I have a kubernetes cluster of 3 worker nodes where I need to deploy a statefulset app having 6 replicas. My requirement is to make sure in every case, each node should get exactly 2 pods out of 6 replicas. Basically,

node1 - 2 pods of app
node2 - 2 pods of app
node3 - 2 pods of app
========================
Total   6 pods of app        

Any help would be appreciated!

-- Nish
kubernetes
kubernetes-helm
kubernetes-statefulset

1 Answer

10/9/2020

You should use Pod Anti-Affinity to make sure that the pods are spread to different nodes.

Since you will have more than one pod on the nodes, use preferredDuringSchedulingIgnoredDuringExecution

example when the app has the label app: mydb (use what fits your case):

    podAntiAffinity:
      preferredDuringSchedulingIgnoredDuringExecution:
      - weight: 100
        podAffinityTerm:
          labelSelector:
            matchExpressions:
            - key: app
              operator: In
              values:
              - mydb
          topologyKey: "kubernetes.io/hostname"

each node should get exactly 2 pods out of 6 replicas

Try to not think that the pods are pinned to certain node. The idea with Kubernetes workload is that the workload is independent of the underlying infrastructure such as nodes. What you really want - I assume - is to spread the pods to increase availability - e.g. if one nodes goes down, your system should still be available.

If you are running at a cloud provider, you should probably design the anti-affinity such that the pods are scheduled to different Availability Zones and not only to different Nodes - but it requires that your cluster is deployed in a Region (consisting of multiple Availability Zones).

Spread pods across Availability Zones

After even distribution, all 3 nodes (scattered over three zones ) will have 2 pods.
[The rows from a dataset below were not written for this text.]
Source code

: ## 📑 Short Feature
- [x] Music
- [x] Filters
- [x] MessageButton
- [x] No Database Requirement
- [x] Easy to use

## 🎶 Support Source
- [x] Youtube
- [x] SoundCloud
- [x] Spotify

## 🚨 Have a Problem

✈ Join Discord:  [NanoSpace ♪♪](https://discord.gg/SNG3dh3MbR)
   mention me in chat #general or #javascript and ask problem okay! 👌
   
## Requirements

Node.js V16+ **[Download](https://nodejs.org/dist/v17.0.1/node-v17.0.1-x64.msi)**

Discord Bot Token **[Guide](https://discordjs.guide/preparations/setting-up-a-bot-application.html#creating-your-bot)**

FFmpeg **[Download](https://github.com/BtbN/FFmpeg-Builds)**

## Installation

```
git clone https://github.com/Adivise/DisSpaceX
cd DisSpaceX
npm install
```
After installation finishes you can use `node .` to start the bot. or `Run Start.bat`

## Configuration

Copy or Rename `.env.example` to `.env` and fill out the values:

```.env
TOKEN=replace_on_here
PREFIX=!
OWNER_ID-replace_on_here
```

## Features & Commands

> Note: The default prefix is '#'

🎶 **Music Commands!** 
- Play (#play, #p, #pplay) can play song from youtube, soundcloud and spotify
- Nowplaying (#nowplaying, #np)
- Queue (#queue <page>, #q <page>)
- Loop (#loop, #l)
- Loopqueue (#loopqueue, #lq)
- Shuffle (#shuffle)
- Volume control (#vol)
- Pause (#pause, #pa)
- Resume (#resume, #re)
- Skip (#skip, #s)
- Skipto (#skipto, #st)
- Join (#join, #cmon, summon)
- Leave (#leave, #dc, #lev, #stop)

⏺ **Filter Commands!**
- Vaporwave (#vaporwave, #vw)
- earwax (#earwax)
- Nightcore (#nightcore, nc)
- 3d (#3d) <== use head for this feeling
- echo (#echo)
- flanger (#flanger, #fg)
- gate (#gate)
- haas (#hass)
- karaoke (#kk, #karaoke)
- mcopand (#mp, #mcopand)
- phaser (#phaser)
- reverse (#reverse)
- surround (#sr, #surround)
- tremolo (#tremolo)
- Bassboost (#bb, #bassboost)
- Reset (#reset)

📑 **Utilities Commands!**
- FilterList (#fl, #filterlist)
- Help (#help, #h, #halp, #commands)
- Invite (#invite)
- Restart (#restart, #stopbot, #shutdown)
That is ok. The hard requirement is if 1 node ( Say node-1) goes down, then it's 2 pods, need not be re-scheduled again on other nodes. When the node-1 is restored, then those 2 pods now will be scheduled back on it. So, we can say, all 3 pair of pods have different node/zone affinity. Any idea around this?

This can be done with PodAffinity, but is more likely done using TopologySpreadConstraints and you will probably use topologyKey: topology.kubernetes.io/zone but this depends on what labels your nodes have.

-- Jonas
Source: StackOverflow